Aptible PaaS logoDocs

Division of Responsibility

This document builds on the Division of Responsibility between Aptible and you, focusing on use cases related to Reliability and Disaster Recovery. This is not an exhaustive list, but is instead meant to be examples that help explain how responsibility is divided.

Host-level responsibilities

Aptible

Aptible monitors host health. If a host becomes unhealthy, impacted containers will be moved to a healthy host. This extends to AWS-scheduled hardware maintenance.

You

Aptible is solely responsible for the host. You have no responsibilities related to host management.

Database-level responsibilities

Aptible

  • Aptible restarts containers that have exited (see: Container Recovery).
  • Aptible restarts containers that have run out of memory (see: Memory Management).
  • Aptible monitors for databases containers that are stuck in restart loops, and attempts to resolve the root cause of the restart loop.
    • Common cases include the database running out of disk space, memory, or incorrect/invalid settings. The on call engineer will reach out to the Ops Alert contact with information about the root cause and action taken.
  • Roughly once a day a member of Aptible's SRE team receives a list of Databases using more than 98% of disk space. This notification does not result in the on call engineer being paged, and therefore any action we take is best effort. Action taken is at the discretion of the responding SRE. Most commonly the responding SRE will opt to scale the database and notify the Ops Alert contact, but depending on the usage patterns and growth rate, the responding SRE may instead reach out to the Ops Alert contact before taking any action.
    • Aptible is hoping to automate this process soon. With this automation, any Database exceed 99% disk utilization will be scaled up and the Ops Alert contact will be notified.
  • Aptible ensures that database replicas are distributed across availability zones.
    • There are times that this may not be possible. For example, when recovering a primary or replica after an outage, the fastest path to recovery may be temporarily running both a primary and replica in the same availability zone. In these cases, our SRE team is notified and will reach out to schedule a time to migrate the database to a new availability zone.
  • Aptible automatically takes backups of Databases once a day. Backups are created via point-in-time snapshots of the Database's disk. As a result, taking a backup causes no performance degradation. The resulting backup is not stored on the primary volume.
  • If enabled as part of the retention policy, Aptible copies Database backups to another region as long as another geographically appropriate region is available.

You

  • Aptible does not monitor performance, resource consumption, latency, network connectivity, or any other metrics for Database other than the metrics explicitly outlined above.
  • Aptible does not monitor Database replica health or replication lag.
  • While Aptible can support cross-region replication, Aptible does not proactively run Databases in another region.

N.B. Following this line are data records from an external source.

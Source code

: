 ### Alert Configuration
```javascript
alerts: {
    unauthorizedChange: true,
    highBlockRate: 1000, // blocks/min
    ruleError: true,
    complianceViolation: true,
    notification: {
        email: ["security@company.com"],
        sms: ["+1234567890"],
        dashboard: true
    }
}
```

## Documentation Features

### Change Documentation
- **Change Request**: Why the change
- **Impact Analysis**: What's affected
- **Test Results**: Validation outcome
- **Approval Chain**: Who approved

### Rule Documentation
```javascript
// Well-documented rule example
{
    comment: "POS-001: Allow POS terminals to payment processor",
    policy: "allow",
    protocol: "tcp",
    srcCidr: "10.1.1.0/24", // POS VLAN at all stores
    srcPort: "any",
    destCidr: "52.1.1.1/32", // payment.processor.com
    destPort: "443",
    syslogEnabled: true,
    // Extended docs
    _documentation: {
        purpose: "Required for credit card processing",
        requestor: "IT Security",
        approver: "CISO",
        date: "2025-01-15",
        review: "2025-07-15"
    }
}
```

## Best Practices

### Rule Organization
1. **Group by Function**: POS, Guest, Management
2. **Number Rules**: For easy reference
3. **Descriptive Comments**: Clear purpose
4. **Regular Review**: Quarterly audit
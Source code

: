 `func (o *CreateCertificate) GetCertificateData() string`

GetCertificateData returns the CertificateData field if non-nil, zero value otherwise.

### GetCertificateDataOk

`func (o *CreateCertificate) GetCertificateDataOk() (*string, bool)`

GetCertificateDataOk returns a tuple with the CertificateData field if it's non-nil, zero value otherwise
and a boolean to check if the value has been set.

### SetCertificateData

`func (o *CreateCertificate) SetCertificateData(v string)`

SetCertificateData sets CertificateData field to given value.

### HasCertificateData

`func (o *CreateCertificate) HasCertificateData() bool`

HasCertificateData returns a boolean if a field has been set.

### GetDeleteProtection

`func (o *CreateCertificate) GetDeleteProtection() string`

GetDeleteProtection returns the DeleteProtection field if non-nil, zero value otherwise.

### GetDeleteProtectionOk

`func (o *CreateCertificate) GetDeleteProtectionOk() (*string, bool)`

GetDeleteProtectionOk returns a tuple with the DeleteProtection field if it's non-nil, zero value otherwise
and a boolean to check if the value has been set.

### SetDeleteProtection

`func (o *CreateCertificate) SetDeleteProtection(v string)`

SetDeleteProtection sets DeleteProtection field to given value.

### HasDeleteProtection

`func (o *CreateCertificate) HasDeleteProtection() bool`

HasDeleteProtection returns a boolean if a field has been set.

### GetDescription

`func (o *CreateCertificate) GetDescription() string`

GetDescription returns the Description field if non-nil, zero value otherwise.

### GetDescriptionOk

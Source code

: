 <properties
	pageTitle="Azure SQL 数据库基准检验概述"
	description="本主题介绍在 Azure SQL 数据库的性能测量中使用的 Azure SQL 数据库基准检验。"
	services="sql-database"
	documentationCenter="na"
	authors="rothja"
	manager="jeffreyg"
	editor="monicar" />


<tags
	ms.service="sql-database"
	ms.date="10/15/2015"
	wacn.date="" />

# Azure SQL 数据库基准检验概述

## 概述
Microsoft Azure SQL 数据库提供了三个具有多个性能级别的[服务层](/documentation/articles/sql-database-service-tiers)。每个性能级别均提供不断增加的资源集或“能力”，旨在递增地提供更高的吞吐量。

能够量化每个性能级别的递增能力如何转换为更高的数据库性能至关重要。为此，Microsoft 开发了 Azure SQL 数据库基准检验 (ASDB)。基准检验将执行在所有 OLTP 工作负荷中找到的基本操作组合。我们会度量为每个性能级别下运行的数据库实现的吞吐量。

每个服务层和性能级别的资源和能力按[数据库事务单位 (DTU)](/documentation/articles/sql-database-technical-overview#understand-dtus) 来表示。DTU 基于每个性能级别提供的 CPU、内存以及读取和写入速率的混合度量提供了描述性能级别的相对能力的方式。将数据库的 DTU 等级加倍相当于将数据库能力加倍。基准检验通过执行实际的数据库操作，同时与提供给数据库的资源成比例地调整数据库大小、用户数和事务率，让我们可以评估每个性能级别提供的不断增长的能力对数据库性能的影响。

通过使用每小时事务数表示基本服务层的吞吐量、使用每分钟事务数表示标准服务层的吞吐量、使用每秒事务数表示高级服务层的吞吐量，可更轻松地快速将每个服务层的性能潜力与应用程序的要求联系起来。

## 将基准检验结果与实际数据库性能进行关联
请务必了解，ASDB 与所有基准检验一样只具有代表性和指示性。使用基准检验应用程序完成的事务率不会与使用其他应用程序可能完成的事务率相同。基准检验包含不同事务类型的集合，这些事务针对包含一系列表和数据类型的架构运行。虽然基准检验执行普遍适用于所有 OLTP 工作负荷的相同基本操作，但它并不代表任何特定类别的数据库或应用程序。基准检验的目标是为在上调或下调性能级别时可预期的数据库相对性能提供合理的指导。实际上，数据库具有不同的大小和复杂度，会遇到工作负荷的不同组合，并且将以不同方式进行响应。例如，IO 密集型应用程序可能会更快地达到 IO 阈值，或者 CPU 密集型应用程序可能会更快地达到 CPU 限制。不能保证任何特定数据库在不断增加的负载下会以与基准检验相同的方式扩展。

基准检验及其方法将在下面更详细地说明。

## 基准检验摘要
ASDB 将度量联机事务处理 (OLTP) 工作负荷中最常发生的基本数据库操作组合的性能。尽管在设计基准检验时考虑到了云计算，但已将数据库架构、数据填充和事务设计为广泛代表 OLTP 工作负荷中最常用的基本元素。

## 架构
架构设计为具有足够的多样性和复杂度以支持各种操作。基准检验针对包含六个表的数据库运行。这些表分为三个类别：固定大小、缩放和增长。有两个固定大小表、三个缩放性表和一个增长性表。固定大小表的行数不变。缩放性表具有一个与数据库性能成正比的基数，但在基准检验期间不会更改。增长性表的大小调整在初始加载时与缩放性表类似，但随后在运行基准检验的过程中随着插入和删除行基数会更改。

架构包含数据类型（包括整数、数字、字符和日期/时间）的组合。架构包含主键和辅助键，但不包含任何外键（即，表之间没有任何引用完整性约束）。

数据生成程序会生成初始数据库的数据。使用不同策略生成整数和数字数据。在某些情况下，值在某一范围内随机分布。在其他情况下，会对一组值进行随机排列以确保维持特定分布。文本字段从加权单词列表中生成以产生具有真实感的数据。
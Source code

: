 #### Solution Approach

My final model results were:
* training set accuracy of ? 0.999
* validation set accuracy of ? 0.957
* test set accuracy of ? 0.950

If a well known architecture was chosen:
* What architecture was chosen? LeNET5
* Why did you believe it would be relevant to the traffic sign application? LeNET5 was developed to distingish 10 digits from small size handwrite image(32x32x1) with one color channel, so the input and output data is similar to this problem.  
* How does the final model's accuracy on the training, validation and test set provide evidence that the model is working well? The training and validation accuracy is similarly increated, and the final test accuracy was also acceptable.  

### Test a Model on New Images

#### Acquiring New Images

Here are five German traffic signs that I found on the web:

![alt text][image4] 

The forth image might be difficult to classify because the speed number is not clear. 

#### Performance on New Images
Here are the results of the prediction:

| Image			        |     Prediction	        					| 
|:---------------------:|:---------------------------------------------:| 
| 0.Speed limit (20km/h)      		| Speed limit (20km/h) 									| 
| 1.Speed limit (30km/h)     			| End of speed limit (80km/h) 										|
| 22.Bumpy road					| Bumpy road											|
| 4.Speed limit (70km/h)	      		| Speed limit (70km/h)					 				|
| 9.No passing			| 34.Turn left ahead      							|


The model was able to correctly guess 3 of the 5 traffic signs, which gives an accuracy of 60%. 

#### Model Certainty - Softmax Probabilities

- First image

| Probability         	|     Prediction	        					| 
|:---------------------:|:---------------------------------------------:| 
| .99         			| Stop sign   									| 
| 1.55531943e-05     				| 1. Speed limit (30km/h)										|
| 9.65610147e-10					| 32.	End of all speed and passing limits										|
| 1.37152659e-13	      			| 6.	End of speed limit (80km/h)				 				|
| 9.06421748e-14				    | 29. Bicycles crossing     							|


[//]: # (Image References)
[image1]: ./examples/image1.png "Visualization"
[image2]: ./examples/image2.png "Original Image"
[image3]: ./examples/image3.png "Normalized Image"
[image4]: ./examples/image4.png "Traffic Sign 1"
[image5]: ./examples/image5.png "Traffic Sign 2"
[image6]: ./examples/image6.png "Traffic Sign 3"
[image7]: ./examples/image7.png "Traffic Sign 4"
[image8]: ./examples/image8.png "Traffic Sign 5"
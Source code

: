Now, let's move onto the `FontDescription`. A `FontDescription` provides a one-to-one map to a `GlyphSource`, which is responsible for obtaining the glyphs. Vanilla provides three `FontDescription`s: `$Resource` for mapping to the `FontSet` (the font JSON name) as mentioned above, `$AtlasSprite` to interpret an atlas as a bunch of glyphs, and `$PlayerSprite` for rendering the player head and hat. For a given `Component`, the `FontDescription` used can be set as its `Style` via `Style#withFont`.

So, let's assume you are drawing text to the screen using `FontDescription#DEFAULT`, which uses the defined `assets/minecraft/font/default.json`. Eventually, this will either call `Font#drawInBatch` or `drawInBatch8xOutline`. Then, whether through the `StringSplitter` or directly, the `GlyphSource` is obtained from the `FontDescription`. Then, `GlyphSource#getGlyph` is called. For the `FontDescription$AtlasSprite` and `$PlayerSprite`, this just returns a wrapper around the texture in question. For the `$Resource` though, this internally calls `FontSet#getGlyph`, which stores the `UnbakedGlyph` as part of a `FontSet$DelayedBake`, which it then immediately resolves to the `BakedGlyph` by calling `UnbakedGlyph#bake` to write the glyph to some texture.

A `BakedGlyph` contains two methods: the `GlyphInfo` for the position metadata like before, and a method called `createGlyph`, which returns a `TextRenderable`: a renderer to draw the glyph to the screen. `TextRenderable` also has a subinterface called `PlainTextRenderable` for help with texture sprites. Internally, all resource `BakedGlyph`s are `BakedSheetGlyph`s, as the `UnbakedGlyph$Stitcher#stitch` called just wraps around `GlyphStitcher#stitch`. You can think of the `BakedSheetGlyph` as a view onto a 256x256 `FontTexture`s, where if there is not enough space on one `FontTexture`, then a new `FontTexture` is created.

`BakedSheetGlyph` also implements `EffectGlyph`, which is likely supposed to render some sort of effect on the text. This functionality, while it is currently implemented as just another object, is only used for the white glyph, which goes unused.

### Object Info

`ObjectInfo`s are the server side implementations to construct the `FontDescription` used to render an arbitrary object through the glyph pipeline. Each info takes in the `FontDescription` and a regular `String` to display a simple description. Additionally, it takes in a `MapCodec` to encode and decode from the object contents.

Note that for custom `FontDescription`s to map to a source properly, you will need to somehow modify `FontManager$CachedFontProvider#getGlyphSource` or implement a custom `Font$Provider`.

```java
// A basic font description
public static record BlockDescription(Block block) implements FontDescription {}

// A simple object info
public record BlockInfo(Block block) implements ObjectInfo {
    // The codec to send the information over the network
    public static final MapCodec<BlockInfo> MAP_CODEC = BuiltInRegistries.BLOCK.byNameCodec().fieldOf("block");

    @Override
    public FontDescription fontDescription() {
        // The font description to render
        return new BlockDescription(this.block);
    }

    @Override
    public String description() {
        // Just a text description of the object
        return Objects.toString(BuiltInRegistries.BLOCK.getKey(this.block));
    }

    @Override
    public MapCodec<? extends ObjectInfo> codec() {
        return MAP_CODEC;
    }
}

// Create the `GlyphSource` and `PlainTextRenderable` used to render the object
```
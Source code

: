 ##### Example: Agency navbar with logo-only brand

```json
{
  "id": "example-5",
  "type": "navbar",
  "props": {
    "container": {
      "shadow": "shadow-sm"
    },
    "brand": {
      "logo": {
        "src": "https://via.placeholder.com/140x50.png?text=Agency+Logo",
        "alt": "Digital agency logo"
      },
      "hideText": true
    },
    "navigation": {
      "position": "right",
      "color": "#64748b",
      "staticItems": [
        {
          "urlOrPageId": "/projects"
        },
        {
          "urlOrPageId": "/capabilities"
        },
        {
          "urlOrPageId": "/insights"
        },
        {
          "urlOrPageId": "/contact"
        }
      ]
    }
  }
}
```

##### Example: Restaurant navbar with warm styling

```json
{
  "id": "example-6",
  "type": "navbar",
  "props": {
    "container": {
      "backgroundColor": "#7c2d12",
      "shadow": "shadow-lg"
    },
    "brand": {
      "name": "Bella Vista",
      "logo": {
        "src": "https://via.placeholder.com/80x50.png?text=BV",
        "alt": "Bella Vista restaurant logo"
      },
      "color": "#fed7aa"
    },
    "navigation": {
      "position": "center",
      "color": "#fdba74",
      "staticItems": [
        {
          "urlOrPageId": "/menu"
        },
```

App-level responsibilities

Aptible

  • Aptible automatically restarts containers that have exited (see: Container Recovery)..
  • Aptible restarts containers that have run out of memory (see: Memory Management).
  • Aptible monitors App host disk utilization. At 99% utilization, we restart apps on impacted instances in order to free up disk space. Restarted Apps have a fresh filesystem on restart.

You

  • If a container is not correctly designed to exit on failure, Aptible does not restart it, and has no monitoring that will catch that failure condition. You are responsible for ensuring your container correctly exits (see: "Cases where Container Recovery will not work" in Container Recovery).
  • Aptible does not monitor for App containers stuck in restart loops.
  • Aptible does not proactively run your apps in another region, nor do we retain a copy of your code or Docker Images required to be able to fail your Apps over to another region. In the event of a regional outage, Aptible would need to work with you to restore your Apps in a new region.
  • Aptible does not monitor performance, resource consumption, latency, network connectivity, or any other metrics for Apps other than the metrics explicitly outlined above.

VPN-level responsibilities

Aptible

  • Aptible provides connectivity between resource(s) in an Aptible customer's Dedicated Stack and resource(s) in a customer-specified peer network. Aptible is responsible for the configuration and setup of the Aptible VPN peer. (See Site-to-site VPN Tunnels)

You

  • Aptible does not coordinate the configuration of the non-Aptible peer
  • Aptible does not monitor the connectivity between resources across the VPN Tunnel (this is the responsibility of the customer and/or their partner network operator)